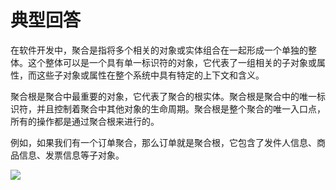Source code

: # 典型回答

在软件开发中，聚合是指将多个相关的对象或实体组合在一起形成一个单独的整体。这个整体可以是一个具有单一标识符的对象，它代表了一组相关的子对象或属性，而这些子对象或属性在整个系统中具有特定的上下文和含义。

聚合根是聚合中最重要的对象，它代表了聚合的根实体。聚合根是聚合中的唯一标识符，并且控制着聚合中其他对象的生命周期。聚合根是整个聚合的唯一入口点，所有的操作都是通过聚合根来进行的。

例如，如果我们有一个订单聚合，那么订单就是聚合根，它包含了发件人信息、商品信息、发票信息等子对象。

![](https://cdn.nlark.com/yuque/0/2023/png/5378072/1676706064607-e9e1845d-b385-4d7d-b272-01e5c465b345.png#averageHue=%23f3f3f3&clientId=u18d6db11-6271-4&from=paste&id=u64e67fd6&originHeight=591&originWidth=1097&originalType=url&ratio=1.25&rotation=0&showTitle=false&status=done&style=none&taskId=u3d823e5d-aba1-465d-b3a7-cda4e474a31&title=)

==============================

Problem statement
Your task is to copy exactly, and only, the lines from the line with "例如，如果我们有一个订单聚合" through the last line of the entries, both included.

Exercise output
例如，如果我们有一个订单聚合，那么订单就是聚合根，它包含了发件人信息、商品信息、发票信息等子对象。

![](https://cdn.nlark.com/yuque/0/2023/png/5378072/1676706064607-e9e1845d-b385-4d7d-b272-01e5c465b345.png#averageHue=%23f3f3f3&clientId=u18d6db11-6271-4&from=paste&id=u64e67fd6&originHeight=591&originWidth=1097&originalType=url&ratio=1.25&rotation=0&showTitle=false&status=done&style=none&taskId=u3d823e5d-aba1-465d-b3a7-cda4e474a31&title=)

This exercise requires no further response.